Given that the problem is not unique to Saudi Arabia and is shared by the other GCC states, a GCC-wide body was established in 2001 to deal with cross-boarder standardization. The GCC Standardization Organization (GSO) deals with coordinating general GCC economic, financial and monetary policies, but it also moves forward efforts to standardize commercial, industrial and customs regulations between the countries to make enforcement easier on officials. The GSO will join the MCI, Saudi Customs, Culture and Information, and other ministries in stamping out counterfeit goods in the Kingdom. Nabeel Mullah is secretary-general of the GSO, which will soon be housed in a new building in Riyadh’s diplomatic quarter. The foundation for a new headquarters was laid in Riyadh in December; with the Saudi Arabian Minister of Commerce and Industry Dr. Tawfiq al-Rabiah on hand to extend King Abdullah’s support the organization.
An International Problem
In late April of 2013, a major forum was held at the King Abdulaziz City for Science and Technology (KACST), an independent scientific organization in Riyadh. The 2nd Saudi Intellectual Property Forum 2013 at KACST discussed the “The Economics of Intellectual Property” and sought to “enhance the understanding of Intellectual Property’s contribution to the national and global economy and how intellectual property can be used to stimulate innovation among societies.”
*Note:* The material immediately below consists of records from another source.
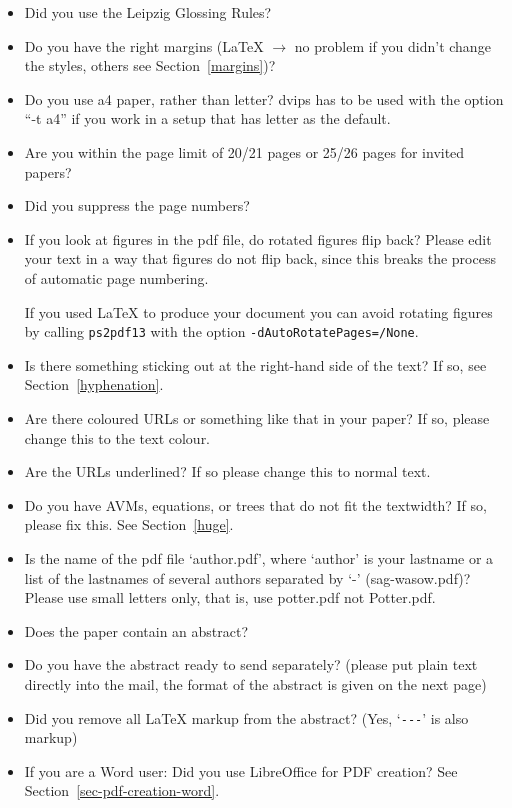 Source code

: \documentclass[11pt,a4paper,fleqn]{article}
\begin{document}
\begin{itemize}
\item Did you use the Leipzig Glossing Rules?
\item Do you have the right margins (\LaTeX{} $\to$ no problem if you didn't change
      the styles, others see Section~\ref{margins})?
\item Do you use a4 paper, rather than letter? dvips has to be used with the option ``-t a4'' if you
  work in a setup that has letter as the default.
\item Are you within the page limit of 20/21 pages or 25/26 pages for invited papers?
\item Did you suppress the page numbers?
\item If you look at figures in the pdf file, do rotated figures flip back?
      Please edit your text in a way that figures do not flip back, since this
      breaks the process of automatic page numbering.

If you used \LaTeX{} to produce your document you can avoid rotating figures by calling
\verb+ps2pdf13+ with the option \verb+-dAutoRotatePages=/None+.
\item Is there something sticking out at the right-hand side of the text?
      If so, see Section~\ref{hyphenation}.
\item Are there coloured URLs or something like that in your paper? If so,
      please change this to the text colour.
\item Are the URLs underlined? If so please change this to normal text.
\item Do you have AVMs, equations, or trees that do not fit the textwidth?
      If so, please fix this. See Section~\ref{huge}.
\item Is the name of the pdf file `author.pdf', where `author' is your lastname or a list of the lastnames of several authors
      separated by `-' (sag-wasow.pdf)? Please use small letters only, that is, use potter.pdf not Potter.pdf.
\item Does the paper contain an abstract?
\item Do you have the abstract ready to send separately? (please put plain text directly into the mail, the
format of the abstract is given on the next page)
\item Did you remove all \LaTeX{} markup from the abstract? (Yes, `\verb+---+' is also markup)
\item If you are a Word user: Did you use LibreOffice for PDF creation? See Section~\ref{sec-pdf-creation-word}.
\end{itemize}
\end{document}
Events like the Saudi Intellectual Property Forum in Saudi Arabia demonstrate an awareness of the importance of property rights within the Kingdom’s borders, but the problem is an international one, and for Saudi Arabia, the bulk of counterfeit or forged items come from China, placing the onus to enforce the ban on importing counterfeit goods on Saudi Customs authorities.
Salleh bin Manei Al-Khlaiwi, General Manager of Saudi Customs, was quoted as saying that his department seized “6.7 million kg drugs, 34 million kg narcotic pills and 871,000 tons of counterfeited materials and goods in 2012,” according to Arab News. Saudi and Chinese officials announced intentions to work together in December 2011 to create a blacklist of exporters and importers of counterfeit goods from China. Chinese officials also expressed their willingness at the time to formally sign an agreement with the Kingdom based on the one they had already signed with the EU.
Saudi Arabia’s efforts mirror those of other countries around the world. Real efforts by the MCI and other organizations to strengthen consumer protection in the Kingdom will benefit all citizens by promoting fair markets and reducing commercial fraud. This would bring Saudi Arabia closer to attracting more international investment and interest in the Kingdom’s fast-growing economy.